Clara smiled fondly. "You can't just do anything in a normal way, can you?"

The Doctor pouted. "I wanted to play with my new toy."

She just shook her head in response. "Well, move aside! I'm freezing!"

The Doctor stood back, allowing Clara to enter the TARDIS.

"Not much warmer in here," she muttered, rubbing at her arms.

"Hang on. I'm sure I've got a blanket or a sweater or something," The Doctor said as he darted around the control room, rooting around the mess.

Clara looked around her. The control room looked like a disaster had hit it.

"What happened here?" She asked, suddenly worried about what dangerous things the Doctor got up to when she wasn't with him.

"Nothing much," he said, distracted by the pile of metal he was trying to move around. "Just some cleaning. And then I got distracted from the cleaning by thinking about all the different things I could do with all the stuff I found and I started sketching out some ideas." Clara noticed a pile of papers next to the console, pages filled with sketches and equations she couldn't begin to wrap her head around. "And then nothing really came of any of them, and I ended up with a bigger mess than I'd started with." As he finished his explanation, his face brightened as he found the object of his search. "Here it is!" he exclaimed proudly. "A sweater!"

It was wrinkled and dusty and a little marked up from lying beneath hunks of metal for so long, but Clara was so cold she didn't care. She accepted it and pulled it on, eyeing the Doctor. "That's what you've been doing since I saw you last Wednesday? You've been… cleaning and drawing?"

"Not drawing!" The Doctor said indignantly. "Creating. Well, trying to create."

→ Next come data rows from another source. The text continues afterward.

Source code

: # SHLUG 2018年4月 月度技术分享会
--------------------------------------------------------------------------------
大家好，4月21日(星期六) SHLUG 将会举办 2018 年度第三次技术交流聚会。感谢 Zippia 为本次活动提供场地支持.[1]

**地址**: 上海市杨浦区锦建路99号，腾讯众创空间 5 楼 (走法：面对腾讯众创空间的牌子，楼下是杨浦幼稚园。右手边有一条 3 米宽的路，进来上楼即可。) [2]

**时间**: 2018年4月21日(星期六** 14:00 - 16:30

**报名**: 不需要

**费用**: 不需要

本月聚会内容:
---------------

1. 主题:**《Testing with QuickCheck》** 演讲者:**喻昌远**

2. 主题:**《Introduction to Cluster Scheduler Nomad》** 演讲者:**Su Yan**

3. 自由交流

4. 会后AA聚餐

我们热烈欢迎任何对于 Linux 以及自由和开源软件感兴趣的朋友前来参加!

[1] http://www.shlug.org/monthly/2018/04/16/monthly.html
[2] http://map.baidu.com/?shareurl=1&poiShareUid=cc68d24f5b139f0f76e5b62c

"You haven't… liberated an alien civilization or… I don't know… saved some astronauts in the future or something?"

The Doctor turned away, walking toward the console. He almost seemed embarrassed. "Yes, well. Things need to be cleaned. Not every day can be an exciting, death defying adventure."

He pressed the buttons, pulled the levers, and the TARDIS set off, away from the restaurant and Clara's bad date. For the first time, the silence in the air between them felt awkward.

"But," Clara finally started, stepping toward the Doctor. "You do, though, right? Other times, I mean. Go on adventures and stuff without me. Right?"

He shrugged, still facing away from her. "Sometimes."

"Doctor-"

"I've discovered over time that I'm not so good on my own," he explained quietly.

"Oh."

"It's not every week. I mean, I don't sit around every week, waiting for you. Just… a lot of weeks."

Clara had been very careful about living her life, about keeping strictly to their 'every Wednesday' schedule, about not waiting for him. It has never occurred to her that he'd wait for her.

"And of course some weeks I don't wait at all," he continued. "This is a time machine, after all. Some weeks, as soon as I drop you off, I just go to pick you up again."

Clara was stunned. She really had never stopped to think about what The Doctor did in his time away from her. She'd just assumed he did all the stuff they normally did, just without her. She had never realized how lonely it must be for him.

"Well," she ventured carefully. "It's not like my weekends are overly exciting. I usually just sit at home catching up on telly. I guess… maybe we could add every other Saturday to the schedule."

"Really?"

"I have been awfully bored."

The Doctor turned around finally, smiling at her. "Saturdays would be lovely."

Clara smiled back. The silence between them was no longer awkward. It was filled with something else now. Something sweeter.

"Now, then," The Doctor said, breaking the silence. "You've just sat through a terrible Valentine's dinner and now you're soaking wet because of me. You deserve a better Valentine's evening."

"Oh, really? What do you propose?"

"There's a planet with oceans of a substance that tastes almost exactly like chocolate. It's wonderful for your skin, too."

Clara's face turned serious. "Take me there. Right now."

The Doctor smiled impishly. "Yes, ma'am."